L’hôpital pourrait-il ainsi évoluer vers une organisation apprenante ?
Je me méfie de ce genre de mots-valise souvent généré par des effets de mode et qui disparaissent aussi vite qu’ils sont apparus. Le principe ici relève, selon moi, de la démarche qualité « traditionnelle » de l’organisation par rapport au service rendu. Cela repose sur des retex, documentés par des procédures, et permet de capitaliser sur des apprentissages.
Quelles sont les innovations managériales qui pourraient être retenues pour être insérées durablement dans les organisations ?
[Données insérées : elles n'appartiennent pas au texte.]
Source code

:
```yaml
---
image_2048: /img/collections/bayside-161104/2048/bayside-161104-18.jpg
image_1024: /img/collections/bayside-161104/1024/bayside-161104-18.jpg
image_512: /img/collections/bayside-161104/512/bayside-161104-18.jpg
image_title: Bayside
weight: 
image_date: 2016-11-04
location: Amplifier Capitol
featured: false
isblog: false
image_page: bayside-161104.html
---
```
Si aujourd’hui la réalité c’est la phase de retex en cours, je ne sais pas répondre quant aux conclusions pour pérenniser certaines innovations organisationnelles. L’étape de diagnostic est assez facile à réaliser, mais l’étape suivante qui va consister à tester des cas particuliers en situation normale pour voir s’il est possible de les pérenniser dans l’organisation sera beaucoup plus délicate. Tout ce qui est apparu pendant la crise n’est pas duplicable. Je vais prendre quelques exemples pour illustrer mon propos. Durant la crise sanitaire, les journées de douze heures avaient été instaurées sans que cela pose de problème. Le retour à une situation normale fait que ce genre de mesure n’est plus possible, quand bien même certains y trouvent leur compte et seraient pour ce type de fonctionnement. Le partage des données des patients entre médecins, pratique courante pendant la crise, n’est plus possible aujourd’hui en raison des règles sur la confidentialité et la sécurité des données de santé. Quant aux outils de supply chain afin d’améliorer le fonctionnement de la logistique, cela supposerait de se doter d’outils standards du marché alors que le milieu hospitalier préfère nettement développer ses propres outils par définition non interopérables. Enfin, des classiques téléphones sans fil DECT qui avaient été octroyés aux internes durant la crise sanitaire leur ont été retirés depuis…
Faire évoluer de telles organisations s’inscrit donc inévitablement dans le temps long, mais dépend aussi de la force de l’électrochoc subi en entraînant des réactions d’une ampleur variable une fois la crise passée. Cela étant, sous la pression de certains ministères, les exigences de la société, l’entrée en jeu de nouveaux acteurs telles que les collectivités territoriales avec la redéfinition possible du partage des rôles État-région en matière de santé, le poids et l’expertise du personnel soignant et des médecins dans certains outils de gestion et le fait que le sujet de l’organisation à l’hôpital intéresse le monde de la recherche, pourraient bien faire évoluer un certain nombre de pratiques. L’important est déjà d’avoir pu faire sauter le couvercle !
- https://cerefige.univ-lorraine.fr/remhao2022/
- Gapenne B., « Jean Rottner, président de la région Grand Est », Horizons publics mars-avr. 2020, no 14, p. 4-9.